Rendez-vous bien connu des amateurs, le festival de musique baroque de Sablé sur Sarthe fêtera, l'année prochaine, sa trentième édition. D'une portée médiatique malheureusement moindre que les très cotés Beaune ou Ambronay, cette manifestation propose, chaque année, une programmation de grande qualité, mêlant avec beaucoup d'à-propos artistes confirmés (cette année, par exemple, Jordi Savall ou Emmanuelle Haïm) et valeurs montantes (le talentueux claveciniste Bertrand Cuiller ou l'ensemble praguois Collegium Marianum, dont l'impeccable prestation fera l'objet d'un billet à part), dans des concerts présentant des œuvres bien connues ou plus rares, voire inédites. Si l'on croise, ici comme ailleurs, d'inévitables spectateurs venus visiblement au concert plus par souci de leur rang social que par envie véritable (« J'ai les plus mauvaises places de tout le festival ! » glapit, outragée, une perruche endimanchée qui, par malheur, vient poser son aigreur sur le fauteuil jouxtant le mien, tandis que deux messieurs ventripotents, affalés sur la rangée de devant, grommellent qu'ils n'ont pas la place due à leur éminente bourgeoisie, et que, conséquemment, ils n'applaudiront pas en signe de boudeuse protestation), il existe bel et bien un « esprit Sablé », qui conjugue décontraction souriante et rigueur de l'organisation, et a su fidéliser bon nombre de festivaliers en pratiquant une politique de prix modérée (prix des places entre 14 et 30 €) et en offrant la possibilité au public de rencontrer et d'interroger, à l'occasion de « Jardins secrets » de fin de matinée, les artistes qui se produisent au cours du festival. Voici, le temps de deux billets, des instantanés de quelques concerts de la 29ème édition auxquels j'ai eu la chance d'assister.

 

Vendredi 24 août 2007, 21 heures, Sablé. A la tête de son ensemble Le Poème Harmonique, Vincent Dumestre entraîne le public dans la Rome du milieu du XVIIe siècle. Exécuté en 1656 à Rome, au palais Barberini, La vita humana (« La vie humaine ») est un opéra sacré en 3 actes dont le livret est dû à la plume de Giulio Rospigliosi, futur pape Clément IX, et la musique à Marco Marazzoli (1605-1662). L'œuvre s'inscrit dans la tradition de l'oratorio romain, dont l'archétype est La Rappresentatione di Anima et di Corpo (1600) d'Emilio de' Cavalieri (c.1550-1602), dont il partage le propos d'illustrer une morale évidemment chrétienne (lire « catholique », contre-réforme oblige) au travers de personnages allégoriques (l'Innocence, la Faute, l'Entendement, etc.) se livrant bataille pour régir la Vie humaine. Stylistiquement, l'œuvre fait souvent penser à Stefano Landi (c.1586-1639) dans la manière d'utiliser le chœur, à Claudio Monteverdi pour la mise en valeur du texte au travers de récitatifs très intenses, mais également à Pier Francesco Cavalli (1602-1676) dans la volonté de donner à l'action une dimension véritablement théâtrale, comme, par exemple, dans le troisième acte, qui voit la Faute et le Plaisir se travestir pour se faire passer pour l'Innocence et l'Entendement. Un oratorio, donc, à la croisée des chemins, qui n'évite pas quelques longueurs, mais dont certaines trouvailles ne sont pas sans annoncer les futures réalisations d'Alessandro Stradella (1639-1682).

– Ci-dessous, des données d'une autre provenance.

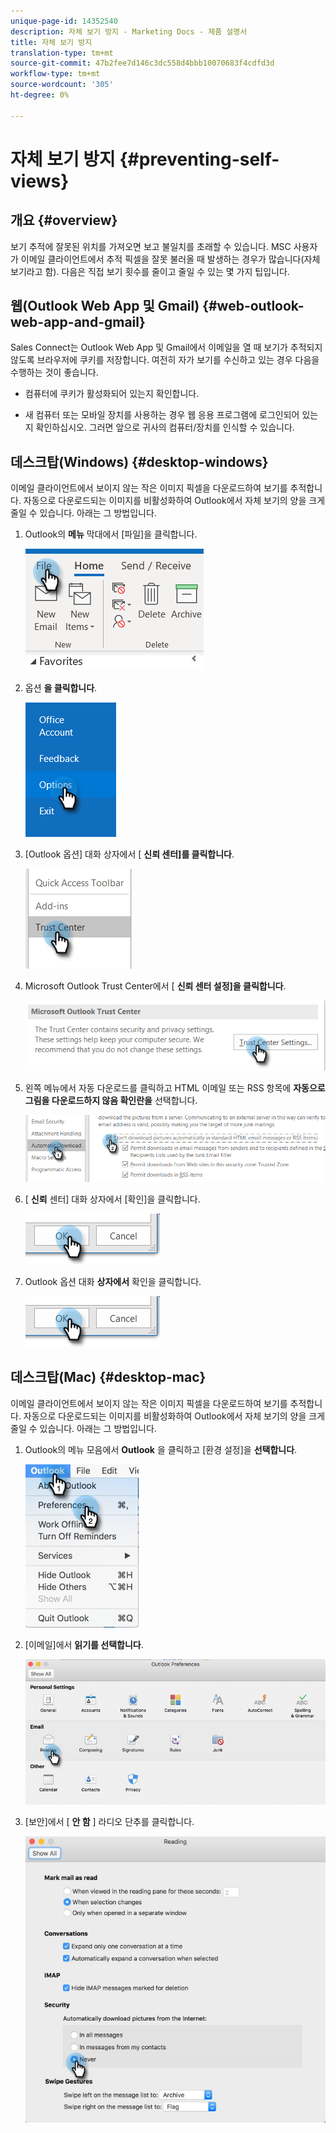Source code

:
 ```yaml
---
unique-page-id: 14352540
description: 자체 보기 방지 - Marketing Docs - 제품 설명서
title: 자체 보기 방지
translation-type: tm+mt
source-git-commit: 47b2fee7d146c3dc558d4bbb10070683f4cdfd3d
workflow-type: tm+mt
source-wordcount: '305'
ht-degree: 0%

---
```



# 자체 보기 방지 {#preventing-self-views}

## 개요 {#overview}

보기 추적에 잘못된 위치를 가져오면 보고 불일치를 초래할 수 있습니다. MSC 사용자가 이메일 클라이언트에서 추적 픽셀을 잘못 불러올 때 발생하는 경우가 많습니다(자체 보기라고 함). 다음은 직접 보기 횟수를 줄이고 줄일 수 있는 몇 가지 팁입니다.

## 웹(Outlook Web App 및 Gmail) {#web-outlook-web-app-and-gmail}

Sales Connect는 Outlook Web App 및 Gmail에서 이메일을 열 때 보기가 추적되지 않도록 브라우저에 쿠키를 저장합니다. 여전히 자가 보기를 수신하고 있는 경우 다음을 수행하는 것이 좋습니다.

* 컴퓨터에 쿠키가 활성화되어 있는지 확인합니다.

* 새 컴퓨터 또는 모바일 장치를 사용하는 경우 웹 응용 프로그램에 로그인되어 있는지 확인하십시오. 그러면 앞으로 귀사의 컴퓨터/장치를 인식할 수 있습니다.

## 데스크탑(Windows) {#desktop-windows}

이메일 클라이언트에서 보이지 않는 작은 이미지 픽셀을 다운로드하여 보기를 추적합니다. 자동으로 다운로드되는 이미지를 비활성화하여 Outlook에서 자체 보기의 양을 크게 줄일 수 있습니다. 아래는 그 방법입니다.

1. Outlook의 **메뉴** 막대에서 [파일]을 클릭합니다.

   ![](assets/win-1.png)

1. 옵션 **을 클릭합니다**.

   ![](assets/win-2.png)

1. [Outlook 옵션] 대화 상자에서 [ **신뢰 센터]를 클릭합니다**.

   ![](assets/win-3.png)

1. Microsoft Outlook Trust Center에서 [ **신뢰 센터 설정]을 클릭합니다**.

   ![](assets/win-4.png)

1. 왼쪽 메뉴에서 자동 다운로드를 클릭하고 HTML 이메일 또는 RSS 항목에 **자동으로 그림을 다운로드하지 않음 확인란을** 선택합니다.

   ![](assets/win-5.png)

1. [ **신뢰** 센터] 대화 상자에서 [확인]을 클릭합니다.

   ![](assets/win-6.png)

1. Outlook 옵션 대화 **상자에서** 확인을 클릭합니다.

   ![](assets/win-6.png)

## 데스크탑(Mac) {#desktop-mac}

이메일 클라이언트에서 보이지 않는 작은 이미지 픽셀을 다운로드하여 보기를 추적합니다. 자동으로 다운로드되는 이미지를 비활성화하여 Outlook에서 자체 보기의 양을 크게 줄일 수 있습니다. 아래는 그 방법입니다.

1. Outlook의 메뉴 모음에서 **Outlook** 을 클릭하고 [환경 설정]을 **선택합니다**.

   ![](assets/mac-1.png)

1. [이메일]에서 **읽기를 선택합니다**.

   ![](assets/mac-2.png)

1. [보안]에서 [ **안 함** ] 라디오 단추를 클릭합니다.

   ![](assets/mac-3.png)

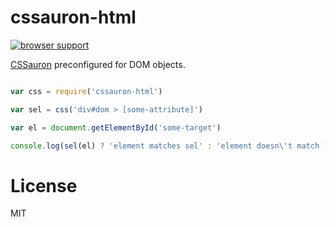 # cssauron-html

[![browser support](http://ci.testling.com/chrisdickinson/cssauron-html.png)](http://ci.testling.com/chrisdickinson/cssauron-html)

[CSSauron](https://github.com/chrisdickinson/cssauron) preconfigured for DOM objects.

```javascript

var css = require('cssauron-html')

var sel = css('div#dom > [some-attribute]')

var el = document.getElementById('some-target')

console.log(sel(el) ? 'element matches sel' : 'element doesn\'t match ):')

```

# License

MIT
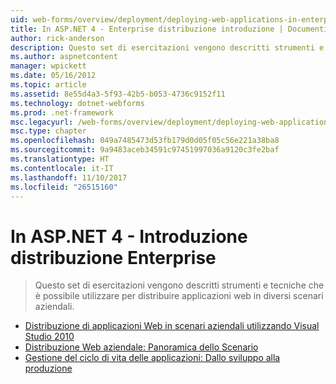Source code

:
 ```yaml
---
uid: web-forms/overview/deployment/deploying-web-applications-in-enterprise-scenarios/index
title: In ASP.NET 4 - Enterprise distribuzione introduzione | Documenti Microsoft
author: rick-anderson
description: Questo set di esercitazioni vengono descritti strumenti e tecniche che è possibile utilizzare per distribuire applicazioni web in diversi scenari aziendali.
ms.author: aspnetcontent
manager: wpickett
ms.date: 05/16/2012
ms.topic: article
ms.assetid: 8e55d4a3-5f93-42b5-b053-4736c9152f11
ms.technology: dotnet-webforms
ms.prod: .net-framework
msc.legacyurl: /web-forms/overview/deployment/deploying-web-applications-in-enterprise-scenarios
msc.type: chapter
ms.openlocfilehash: 049a7485473d53fb179d0d05f05c56e221a38ba8
ms.sourcegitcommit: 9a9483aceb34591c97451997036a9120c3fe2baf
ms.translationtype: HT
ms.contentlocale: it-IT
ms.lasthandoff: 11/10/2017
ms.locfileid: "26515160"
---
```

<a name="aspnet-4---enterprise-deployment-introduction"></a>In ASP.NET 4 - Introduzione distribuzione Enterprise
====================
> Questo set di esercitazioni vengono descritti strumenti e tecniche che è possibile utilizzare per distribuire applicazioni web in diversi scenari aziendali.


- [Distribuzione di applicazioni Web in scenari aziendali utilizzando Visual Studio 2010](deploying-web-applications-in-enterprise-scenarios.md)
- [Distribuzione Web aziendale: Panoramica dello Scenario](enterprise-web-deployment-scenario-overview.md)
- [Gestione del ciclo di vita delle applicazioni: Dallo sviluppo alla produzione](application-lifecycle-management-from-development-to-production.md)
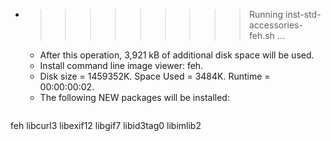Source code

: * >>>>>>>>> Running inst-std-accessories-feh.sh ...
  * After this operation, 3,921 kB of additional disk space will be used.
  * Install command line image viewer: feh.
  * Disk size = 1459352K. Space Used = 3484K. Runtime = 00:00:00:02.
  * The following NEW packages will be installed:
  ```bash
feh libcurl3 libexif12 libgif7 libid3tag0
libimlib2
  ```
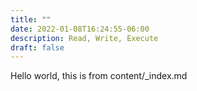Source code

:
 ```yaml
---
title: ""
date: 2022-01-08T16:24:55-06:00
description: Read, Write, Execute
draft: false 
---
```


Hello world, this is from content/_index.md
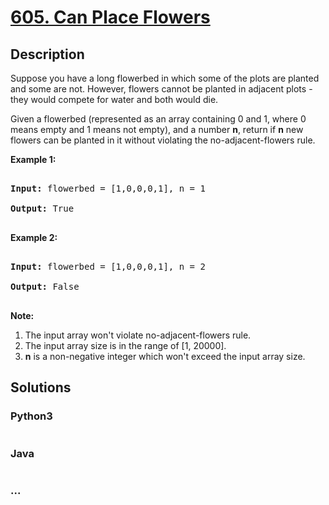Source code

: # [605. Can Place Flowers](https://leetcode.com/problems/can-place-flowers)

## Description
<p>Suppose you have a long flowerbed in which some of the plots are planted and some are not. However, flowers cannot be planted in adjacent plots - they would compete for water and both would die.</p>



<p>Given a flowerbed (represented as an array containing 0 and 1, where 0 means empty and 1 means not empty), and a number <b>n</b>, return if <b>n</b> new flowers can be planted in it without violating the no-adjacent-flowers rule.</p>



<p><b>Example 1:</b><br />

<pre>

<b>Input:</b> flowerbed = [1,0,0,0,1], n = 1

<b>Output:</b> True

</pre>

</p>



<p><b>Example 2:</b><br />

<pre>

<b>Input:</b> flowerbed = [1,0,0,0,1], n = 2

<b>Output:</b> False

</pre>

</p>



<p><b>Note:</b><br>

<ol>

<li>The input array won't violate no-adjacent-flowers rule.</li>

<li>The input array size is in the range of [1, 20000].</li>

<li><b>n</b> is a non-negative integer which won't exceed the input array size.</li>

</ol>

</p>


## Solutions


<!-- tabs:start -->

### **Python3**

```python

```

### **Java**

```java

```

### **...**
```

```

<!-- tabs:end -->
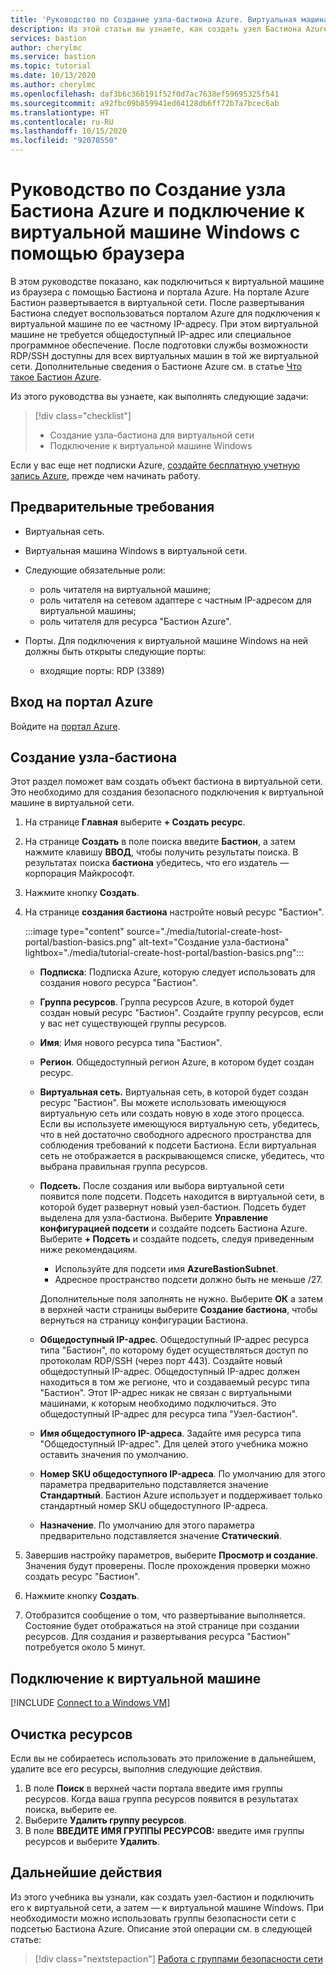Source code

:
 ```yaml
---
title: 'Руководство по Создание узла-бастиона Azure. Виртуальная машина Windows: портал'
description: Из этой статьи вы узнаете, как создать узел Бастиона Azure и подключиться к виртуальной машине Windows.
services: bastion
author: cherylmc
ms.service: bastion
ms.topic: tutorial
ms.date: 10/13/2020
ms.author: cherylmc
ms.openlocfilehash: daf3b6c36b191f52f0d7ac7638ef59695325f541
ms.sourcegitcommit: a92fbc09b859941ed64128db6ff72b7a7bcec6ab
ms.translationtype: HT
ms.contentlocale: ru-RU
ms.lasthandoff: 10/15/2020
ms.locfileid: "92078550"
---
```

# <a name="tutorial-create-an-azure-bastion-host-and-connect-to-a-windows-vm-through-a-browser"></a>Руководство по Создание узла Бастиона Azure и подключение к виртуальной машине Windows с помощью браузера

В этом руководстве показано, как подключиться к виртуальной машине из браузера с помощью Бастиона и портала Azure. На портале Azure Бастион развертывается в виртуальной сети. После развертывания Бастиона следует воспользоваться порталом Azure для подключения к виртуальной машине по ее частному IP-адресу. При этом виртуальной машине не требуется общедоступный IP-адрес или специальное программное обеспечение. После подготовки службы возможности RDP/SSH доступны для всех виртуальных машин в той же виртуальной сети. Дополнительные сведения о Бастионе Azure см. в статье [Что такое Бастион Azure](bastion-overview.md).

Из этого руководства вы узнаете, как выполнять следующие задачи:

> [!div class="checklist"]
> * Создание узла-бастиона для виртуальной сети
> * Подключение к виртуальной машине Windows

Если у вас еще нет подписки Azure, [создайте бесплатную учетную запись Azure](https://azure.microsoft.com/free/?WT.mc_id=A261C142F), прежде чем начинать работу.

## <a name="prerequisites"></a>Предварительные требования

* Виртуальная сеть.
* Виртуальная машина Windows в виртуальной сети.
* Следующие обязательные роли:
  * роль читателя на виртуальной машине;
  * роль читателя на сетевом адаптере с частным IP-адресом для виртуальной машины;
  * роль читателя для ресурса "Бастион Azure".

* Порты. Для подключения к виртуальной машине Windows на ней должны быть открыты следующие порты:
  * входящие порты: RDP (3389)

## <a name="sign-in-to-the-azure-portal"></a>Вход на портал Azure

Войдите на [портал Azure](https://portal.azure.com).

## <a name="create-a-bastion-host"></a><a name="createhost"></a>Создание узла-бастиона

Этот раздел поможет вам создать объект бастиона в виртуальной сети. Это необходимо для создания безопасного подключения к виртуальной машине в виртуальной сети.

1. На странице **Главная** выберите **+ Создать ресурс**.
1. На странице **Создать** в поле поиска введите **Бастион**, а затем нажмите клавишу **ВВОД**, чтобы получить результаты поиска. В результатах поиска **бастиона** убедитесь, что его издатель — корпорация Майкрософт.
1. Нажмите кнопку **Создать**.
1. На странице **создания бастиона** настройте новый ресурс "Бастион".

   :::image type="content" source="./media/tutorial-create-host-portal/bastion-basics.png" alt-text="Создание узла-бастиона" lightbox="./media/tutorial-create-host-portal/bastion-basics.png":::

    * **Подписка**: Подписка Azure, которую следует использовать для создания нового ресурса "Бастион".
    * **Группа ресурсов**. Группа ресурсов Azure, в которой будет создан новый ресурс "Бастион". Создайте группу ресурсов, если у вас нет существующей группы ресурсов.
    * **Имя**: Имя нового ресурса типа "Бастион".
    * **Регион**. Общедоступный регион Azure, в котором будет создан ресурс.
    * **Виртуальная сеть.** Виртуальная сеть, в которой будет создан ресурс "Бастион". Вы можете использовать имеющуюся виртуальную сеть или создать новую в ходе этого процесса. Если вы используете имеющуюся виртуальную сеть, убедитесь, что в ней достаточно свободного адресного пространства для соблюдения требований к подсети Бастиона. Если виртуальная сеть не отображается в раскрывающемся списке, убедитесь, что выбрана правильная группа ресурсов.
    * **Подсеть.** После создания или выбора виртуальной сети появится поле подсети. Подсеть находится в виртуальной сети, в которой будет развернут новый узел-бастион. Подсеть будет выделена для узла-бастиона. Выберите **Управление конфигурацией подсети** и создайте подсеть Бастиона Azure. Выберите **+ Подсеть** и создайте подсеть, следуя приведенным ниже рекомендациям.

         * Используйте для подсети имя **AzureBastionSubnet**.
         * Адресное пространство подсети должно быть не меньше /27.

      Дополнительные поля заполнять не нужно. Выберите **ОК** а затем в верхней части страницы выберите **Создание бастиона**, чтобы вернуться на страницу конфигурации Бастиона.
    * **Общедоступный IP-адрес**. Общедоступный IP-адрес ресурса типа "Бастион", по которому будет осуществляться доступ по протоколам RDP/SSH (через порт 443). Создайте новый общедоступный IP-адрес. Общедоступный IP-адрес должен находиться в том же регионе, что и создаваемый ресурс типа "Бастион". Этот IP-адрес никак не связан с виртуальными машинами, к которым необходимо подключиться. Это общедоступный IP-адрес для ресурса типа "Узел-бастион".
    * **Имя общедоступного IP-адреса**. Задайте имя ресурса типа "Общедоступный IP-адрес". Для целей этого учебника можно оставить значения по умолчанию.
    * **Номер SKU общедоступного IP-адреса**. По умолчанию для этого параметра предварительно подставляется значение **Стандартный**. Бастион Azure использует и поддерживает только стандартный номер SKU общедоступного IP-адреса.
    * **Назначение**. По умолчанию для этого параметра предварительно подставляется значение **Статический**.

1. Завершив настройку параметров, выберите **Просмотр и создание**. Значения будут проверены. После прохождения проверки можно создать ресурс "Бастион".
1. Нажмите кнопку **Создать**.
1. Отобразится сообщение о том, что развертывание выполняется. Состояние будет отображаться на этой странице при создании ресурсов. Для создания и развертывания ресурса "Бастион" потребуется около 5 минут.

## <a name="connect-to-a-vm"></a>Подключение к виртуальной машине

[!INCLUDE [Connect to a Windows VM](../../includes/bastion-vm-rdp.md)]

## <a name="clean-up-resources"></a>Очистка ресурсов

Если вы не собираетесь использовать это приложение в дальнейшем, удалите все его ресурсы, выполнив следующие действия.

1. В поле **Поиск** в верхней части портала введите имя группы ресурсов. Когда ваша группа ресурсов появится в результатах поиска, выберите ее.
1. Выберите **Удалить группу ресурсов**.
1. В поле **ВВЕДИТЕ ИМЯ ГРУППЫ РЕСУРСОВ:** введите имя группы ресурсов и выберите **Удалить**.

## <a name="next-steps"></a>Дальнейшие действия

Из этого учебника вы узнали, как создать узел-бастион и подключить его к виртуальной сети, а затем — к виртуальной машине Windows. При необходимости можно использовать группы безопасности сети с подсетью Бастиона Azure. Описание этой операции см. в следующей статье:

> [!div class="nextstepaction"]
> [Работа с группами безопасности сети](bastion-nsg.md)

L'interprétation qu'en livre Vincent Dumestre est, comme souvent avec ce chef, très équilibrée et d'une grande beauté plastique. On sent que chaque détail de la partition a été fouillé et pesé avant d'être intégré dans une véritable vision d'ensemble. La mise en scène, sobre et lumineuse, de Benjamin Lazar, le travail sur la gestuelle, particulièrement éloquente, la souplesse des voix solistes, la cohésion du Chœur de chambre de Rouen, la beauté du petit ensemble instrumental, s'unissent en un projet extrêmement cohérent, qui cherche et parvient à donner l'exacte mesure de cette musique, toute au service de l'éloquence du verbe. Les solistes sont globalement excellents, avec une mention toute particulière pour les « méchants ». Isabelle Druet campe une Faute à l'ambiguïté pleine de morgue diablement tentatrice, Arnaud Marzorati donne à son Plaisir un caractère retors ombré d'une séduction inquiétante. Les « gentils » ne sont néanmoins pas en reste : le caractère légèrement désincarné de l'Innocence de Camille Poul lui confère une dimension inaccessible parfaitement recevable, les quelques fragilités vocales de Jean-François Lombard apportent, paradoxalement, un supplément d'émotion aux errances d'un Entendement que sa tessiture de contre-ténor aurait pu cantonner à une certaine fadeur. Seule Luanda Siqueira manque d'un soupçon de personnalité pour incarner pleinement tous les déchirements d'une Vie humaine tiraillée entre les chemins opposés qui s'offrent à elle. Au bilan, au même titre qu'un Bourgeois Gentilhomme qui a fait date, cette réalisation du Poème Harmonique, dont la parution est annoncée pour l'automne chez Alpha, n'appelle que des éloges et donne hâte de découvrir ce que le tandem Dumestre - Lazar nous a concocté dans le cadre de la production de Cadmus et Hermione de Lully, prévue pour la saison 2007-2008.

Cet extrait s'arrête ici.